Esta reflexão veio à minha memória a partir de leituras e pequenos vídeos que vou consumindo relativamente a uma corrente de pensamento, o estoicismo. Séneca e Marco Aurélio foram dois estoicos. O primeiro escreveu um livro maravilhoso: “Cartas a Lucílio”. Aí, Séneca fornece um conjunto alargado de máximas e princípios ao seu amigo Lucílio sobre uma variedade de temas, mas que se resumem a ajudar o amigo a viver bem, a viver melhor. Marco Aurélio, escreveu o livro “pensamentos para mim próprio”, onde discorre sobre a vida, a morte, o tempo, as relações com os outros, a guerra.
O estoicismo tem como uma das características principais refletir sobre a forma como vivemos, e, por essa razão, não admira que hoje haja um revivalismo dos seus princípios, aplicados a realidades tão imprevisíveis como o mundo empresarial.
O que acho curioso é que para estes autores a meditação é um exercício pelo qual refletimos sobre um qualquer aspeto importante da vida. Esse ato de meditação não é uma reflexão intelectual momentânea que apenas faz “cócegas” à forma como vivemos. Não. Para eles meditar era interiorizar de forma profunda e duradoura uma verdade que tem como consequência alterar a forma como vivemos as nossas prioridades, escolhas e passos. E é este ponto que acho interessante: a meditação sobre uma verdade da vida (por exemplo: “um dia vou morrer”), torna-se não apenas uma verdade intelectual a somar a milhares de outras armazenadas numa das prateleiras da mente, mas antes uma verdade que passou para a “corrente sanguínea” conformando a vida da pessoa. Esta passagem não se faz num momento, mas é o fruto laborioso que se torna operativo depois de a ele se voltar uma e outra vez. A meditação sobre a vida torna-se assim um processo de iluminação projetado sobre os nossos dias: a pouco e pouco vamos acedendo a vislumbres mais profundos sobre o nosso “aqui e agora”. No fundo, vamos abandonando a nossa insensatez e vamo-nos tornando lentamente mais sábios. O sábio é aquele que aprende verdadeiramente com a experiência, transformando a sua forma de pensar. O insensato é aquele que vive sem refletir. O insensato sabe que na vida existem contrariedades e imprevistos, mas quando eles surgem surpreende-se e maldiz a sua sorte. O sábio sabe que vive de forma a contar e a não se surpreender com esse facto inegável que são as contrariedades e imprevistos.
Vivemos normalmente como insensatos. Com sorte, à medida que vamos envelhecendo, vamos aprendendo alguma coisa. Mas devíamos aplicar-nos de forma continuada e aturada a meditar sobre a vida, sobre o que é importante, o que é a realidade, quem sou eu e quem são os outros, e por aí fora.

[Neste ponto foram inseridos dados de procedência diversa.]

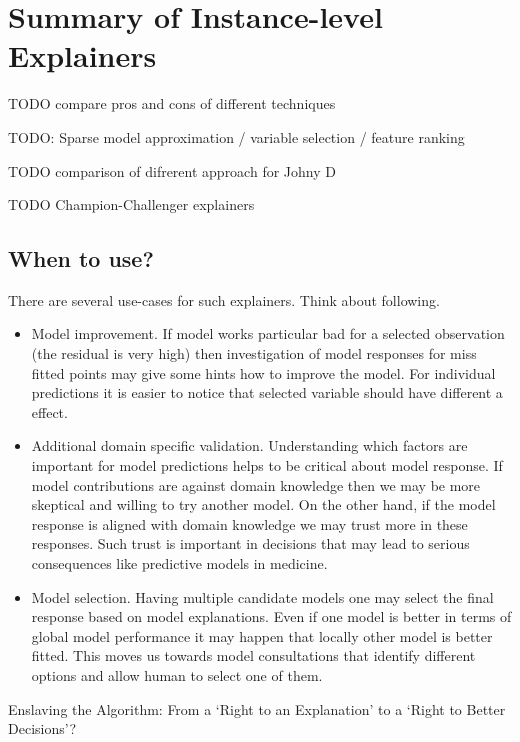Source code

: \documentclass[12pt,]{krantz}
\providecommand{\tightlist}{%
  \setlength{\itemsep}{0pt}\setlength{\parskip}{0pt}}
\theoremstyle{definition}
\theoremstyle{definition}
\theoremstyle{definition}
\theoremstyle{remark}
\begin{document}
\hypertarget{summaryInstanceLevel}{%
\section{Summary of Instance-level
Explainers}\label{summaryInstanceLevel}}

TODO compare pros and cons of different techniques

TODO: Sparse model approximation / variable selection / feature ranking

TODO comparison of difrerent approach for Johny D

TODO Champion-Challenger explainers

\hypertarget{when-to-use}{%
\subsection{When to use?}\label{when-to-use}}

There are several use-cases for such explainers. Think about following.

\begin{itemize}
\tightlist
\item
  Model improvement. If model works particular bad for a selected
  observation (the residual is very high) then investigation of model
  responses for miss fitted points may give some hints how to improve
  the model. For individual predictions it is easier to notice that
  selected variable should have different a effect.
\item
  Additional domain specific validation. Understanding which factors are
  important for model predictions helps to be critical about model
  response. If model contributions are against domain knowledge then we
  may be more skeptical and willing to try another model. On the other
  hand, if the model response is aligned with domain knowledge we may
  trust more in these responses. Such trust is important in decisions
  that may lead to serious consequences like predictive models in
  medicine.
\item
  Model selection. Having multiple candidate models one may select the
  final response based on model explanations. Even if one model is
  better in terms of global model performance it may happen that locally
  other model is better fitted. This moves us towards model
  consultations that identify different options and allow human to
  select one of them.
\end{itemize}

Enslaving the Algorithm: From a `Right to an Explanation' to a `Right to
Better Decisions'? \citep{Edwards_Veale_2018}
\end{document}
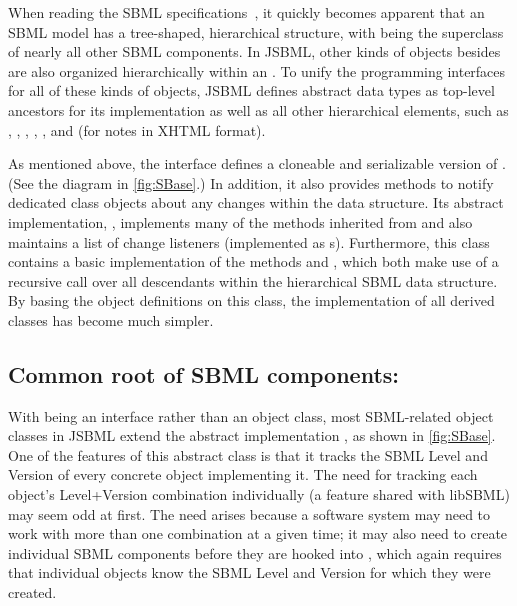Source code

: When reading the SBML specifications~\citep{Hucka2003, Hucka2008,
  Hucka2010a},  it quickly becomes apparent that
an SBML model has a tree-shaped, hierarchical structure, with \SBase being
the superclass of nearly all other SBML components. In JSBML, other kinds of
objects besides \SBase are also organized hierarchically within an
\SBMLDocument.  To unify the programming interfaces for all of these kinds
of objects, JSBML defines abstract data types as top-level ancestors for
its \SBase implementation as well as all other hierarchical elements, such
as \Annotation, \ASTNode, \Creator, \CVTerm, \History, and \XMLNode (for
notes in XHTML  format).

As mentioned above, the interface \TreeNodeWithChangeSupport defines a
cloneable and serializable version of \TreeNode. (See the diagram in
\vref{fig:SBase}.) In addition, it also provides methods to notify
dedicated \TreeNodeChangeListener class objects about any changes within
the data structure. Its abstract implementation, \AbstractTreeNode,
implements many of the methods inherited from \TreeNodeWithChangeSupport
and also maintains a list of change listeners (implemented as
\TreeNodeChangeListener{}s). Furthermore, this class contains a basic
implementation of the methods  and , which both
make use of a recursive call over all descendants within the hierarchical
SBML data structure. By basing the object definitions on this class, the
implementation of all derived classes has become much simpler.


\subsection{Common root of SBML components: }

With \SBase being an interface rather than an object class, most SBML-related
object classes in JSBML extend the abstract implementation \AbstractSBase, as
shown in \vref{fig:SBase}.  One of the features of this abstract class is
that it tracks the SBML Level and Version of every concrete object
implementing it.  The need for tracking each object's Level+Version
combination individually (a feature shared with libSBML) may seem odd at
first.  The need arises because a software system may need to work with more
than one combination at a given time; it may also need to create individual
SBML components before they are hooked into \SBMLDocument, which again
requires that individual objects know the SBML Level and Version for which
they were created.



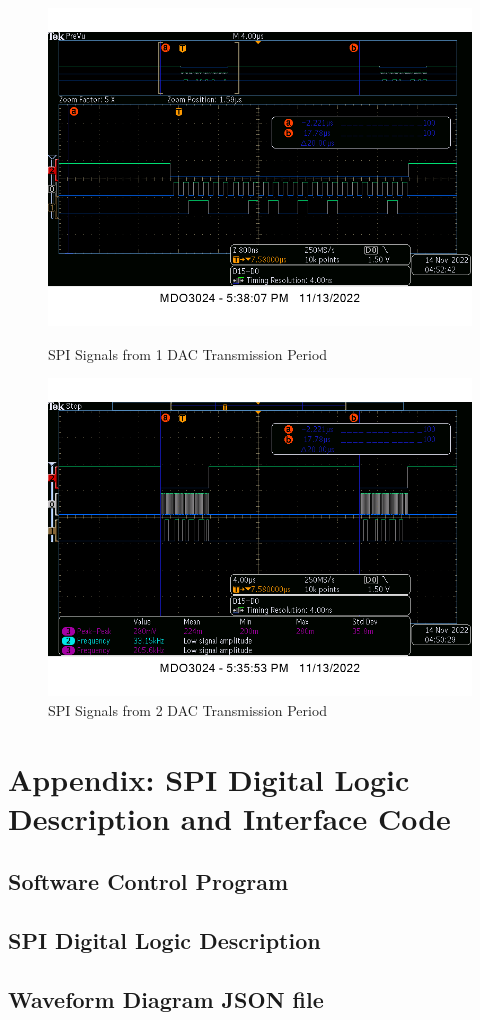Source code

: \documentclass[conference]{IEEEtran}
\begin{document}
\begin{figure}[!ht]
    \centerline{\includegraphics[width=0.7\linewidth]{Figures/SPI/dac_dig_one_cycle.png}}
    \caption{SPI Signals from 1 DAC Transmission Period}
    \label{DAC_1}
    \centerline{\includegraphics[width=0.7\linewidth]{Figures/SPI/dac_dig_two_cycle.png}}
    \caption{SPI Signals from 2 DAC Transmission Period}
    \label{DAC_2}
\end{figure}
\clearpage

\section{Appendix: SPI Digital Logic Description and Interface Code}
\subsection{Software Control Program}

\clearpage
\subsection{SPI Digital Logic Description}

\clearpage
\subsection{Waveform Diagram JSON file}

\end{document}
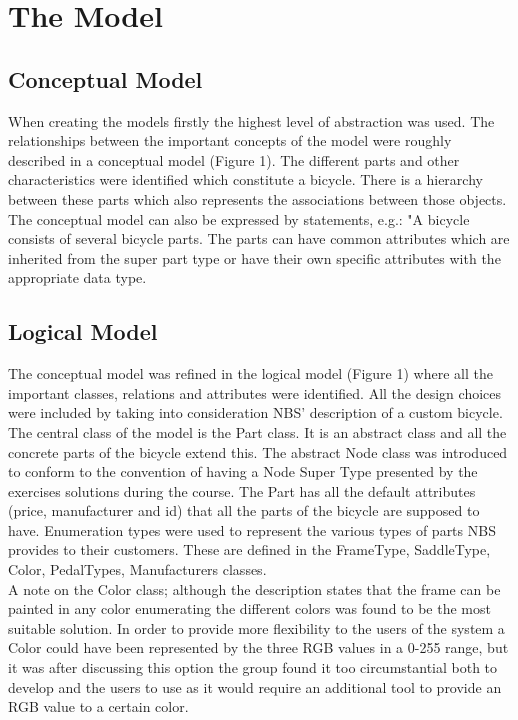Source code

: \section{The Model}
\label{sec.logical_model}

\subsection{Conceptual Model}
\noindent When creating the models firstly the highest level of 
abstraction was used. The relationships between the important concepts 
of the model were roughly described in a conceptual model (Figure 1). 
The different parts and other characteristics were identified which 
constitute a bicycle. There is a hierarchy between these parts which 
also represents the associations between those objects. The conceptual 
model can also be expressed by statements, e.g.: "A bicycle consists of 
several bicycle parts. The parts can have common attributes which are 
inherited from the super part type or have their own specific attributes 
with the appropriate data type. 

\subsection{Logical Model}
\noindent The conceptual model was refined in the logical model (Figure 1) where
all the important classes, relations and attributes were identified. 
All the design choices were included by taking into consideration NBS' 
description of a custom bicycle.\\

\noindent The central class of the model is the Part class. It is an abstract
class and all the concrete parts of the bicycle extend this. The abstract Node 
class was introduced to conform to the convention of having a Node Super 
Type presented by the exercises solutions during the course. 
The Part has all the default attributes (price, manufacturer and id) 
that all the parts of the bicycle are supposed to have. Enumeration types 
were used to represent the various types of parts NBS provides to their 
customers. These are defined in the FrameType, SaddleType, Color, 
PedalTypes, Manufacturers classes.\\

\noindent A note on the Color class; although the description states that the 
frame can be painted in any color enumerating the different colors was 
found to be the most suitable solution. In order to provide more 
flexibility to the users of the system a Color could have been 
represented by the three RGB values in a 0-255 range, but it was 
after discussing this option the group found it too circumstantial 
both to develop and the users to use as it would require an additional 
tool to provide an RGB value to a certain color.\\

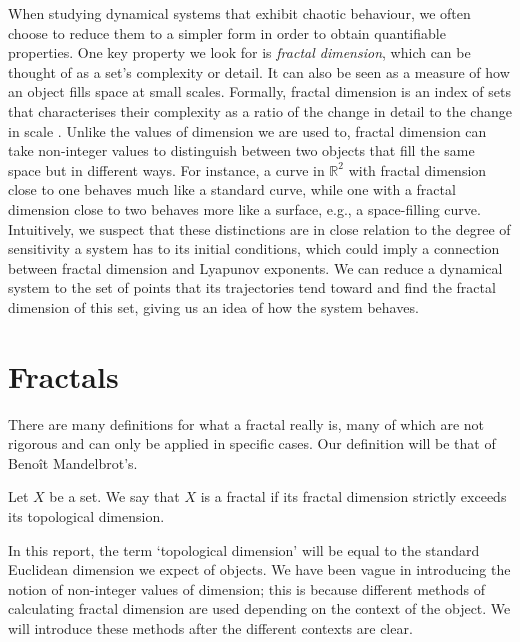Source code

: 
When studying dynamical systems that exhibit chaotic behaviour, we often choose to reduce them to a simpler form in order to obtain quantifiable properties. One key property we look for is \emph{fractal dimension}, which can be thought of as a set's complexity or detail. It can also be seen as a measure of how an object fills space at small scales. Formally, fractal dimension is an index of sets that characterises their complexity as a ratio of the change in detail to the change in scale \cite{mandelbrot1983fractal}. Unlike the values of dimension we are used to, fractal dimension can take non-integer values to distinguish between two objects that fill the same space but in different ways. For instance, a curve in $\mathbb{R}^2$ with fractal dimension close to one behaves much like a standard curve, while one with a fractal dimension close to two behaves more like a surface, e.g., a space-filling curve. Intuitively, we suspect that these distinctions are in close relation to the degree of sensitivity a system has to its initial conditions, which could imply a connection between fractal dimension and Lyapunov exponents. We can reduce a dynamical system to the set of points that its trajectories tend toward and find the fractal dimension of this set, giving us an idea of how the system behaves.

\section{Fractals}
There are many definitions for what a fractal really is, many of which are not rigorous and can only be applied in specific cases. Our definition will be that of Benoît Mandelbrot's.
\begin{defn}
    Let $X$ be a set. We say that $X$ is a fractal if its fractal dimension strictly exceeds its topological dimension. \cite{mandelbrot1983fractal}
\end{defn}
In this report, the term `topological dimension' will be equal to the standard Euclidean dimension we expect of objects. We have been vague in introducing the notion of non-integer values of dimension; this is because different methods of calculating fractal dimension are used depending on the context of the object. We will introduce these methods after the different contexts are clear.

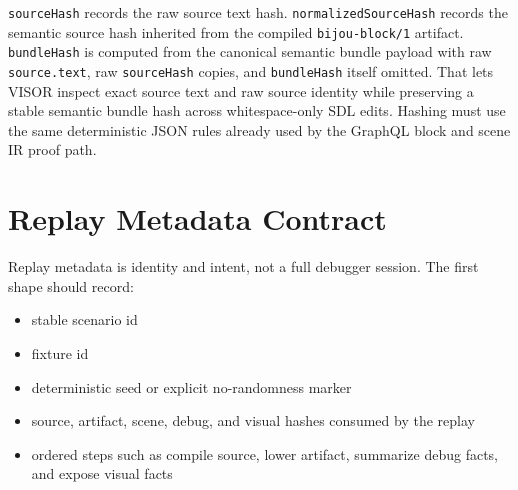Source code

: \texttt{s\allowbreak{}o\allowbreak{}u\allowbreak{}r\allowbreak{}c\allowbreak{}e\allowbreak{}H\allowbreak{}a\allowbreak{}s\allowbreak{}h} records the raw source text hash. \texttt{n\allowbreak{}o\allowbreak{}r\allowbreak{}m\allowbreak{}a\allowbreak{}l\allowbreak{}i\allowbreak{}z\allowbreak{}e\allowbreak{}d\allowbreak{}S\allowbreak{}o\allowbreak{}u\allowbreak{}r\allowbreak{}c\allowbreak{}e\allowbreak{}H\allowbreak{}a\allowbreak{}s\allowbreak{}h} records the semantic source hash inherited from the compiled \texttt{b\allowbreak{}i\allowbreak{}j\allowbreak{}o\allowbreak{}u\allowbreak{}-\allowbreak{}b\allowbreak{}l\allowbreak{}o\allowbreak{}c\allowbreak{}k\allowbreak{}/\allowbreak{}1} artifact. \texttt{b\allowbreak{}u\allowbreak{}n\allowbreak{}d\allowbreak{}l\allowbreak{}e\allowbreak{}H\allowbreak{}a\allowbreak{}s\allowbreak{}h} is computed from the canonical semantic bundle payload with raw \texttt{s\allowbreak{}o\allowbreak{}u\allowbreak{}r\allowbreak{}c\allowbreak{}e\allowbreak{}.\allowbreak{}t\allowbreak{}e\allowbreak{}x\allowbreak{}t}, raw \texttt{s\allowbreak{}o\allowbreak{}u\allowbreak{}r\allowbreak{}c\allowbreak{}e\allowbreak{}H\allowbreak{}a\allowbreak{}s\allowbreak{}h} copies, and \texttt{b\allowbreak{}u\allowbreak{}n\allowbreak{}d\allowbreak{}l\allowbreak{}e\allowbreak{}H\allowbreak{}a\allowbreak{}s\allowbreak{}h} itself omitted. That lets VISOR inspect exact source text and raw source identity while preserving a stable semantic bundle hash across whitespace-only SDL edits. Hashing must use the same deterministic JSON rules already used by the GraphQL block and scene IR proof path.

\section{Replay Metadata Contract}\label{record-145-replay-metadata-contract}

Replay metadata is identity and intent, not a full debugger session. The first shape should record:

\begin{itemize}
\tightlist
\item
  stable scenario id
\item
  fixture id
\item
  deterministic seed or explicit no-randomness marker
\item
  source, artifact, scene, debug, and visual hashes consumed by the replay
\item
  ordered steps such as compile source, lower artifact, summarize debug facts, and expose visual facts
\end{itemize}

O vivermos em aceleração permanente é o inimigo mortal da vida interior. É como alimentarmo-nos numa refeição sem ter tempo de mastigar e saborear os alimentos. Sabemos bem o que nos acontece no estômago.
Não é por acaso que os antigos que podiam, e eram uma minoria, valorizavam tanto o ócio: não para a preguiça ou para mandriar, mas porque ele criava a condição para se poder filosofar. É um pouco como as nossas férias: há tempo para que se possa pensar com mais calma.
E essa é uma condição para a nossa sanidade.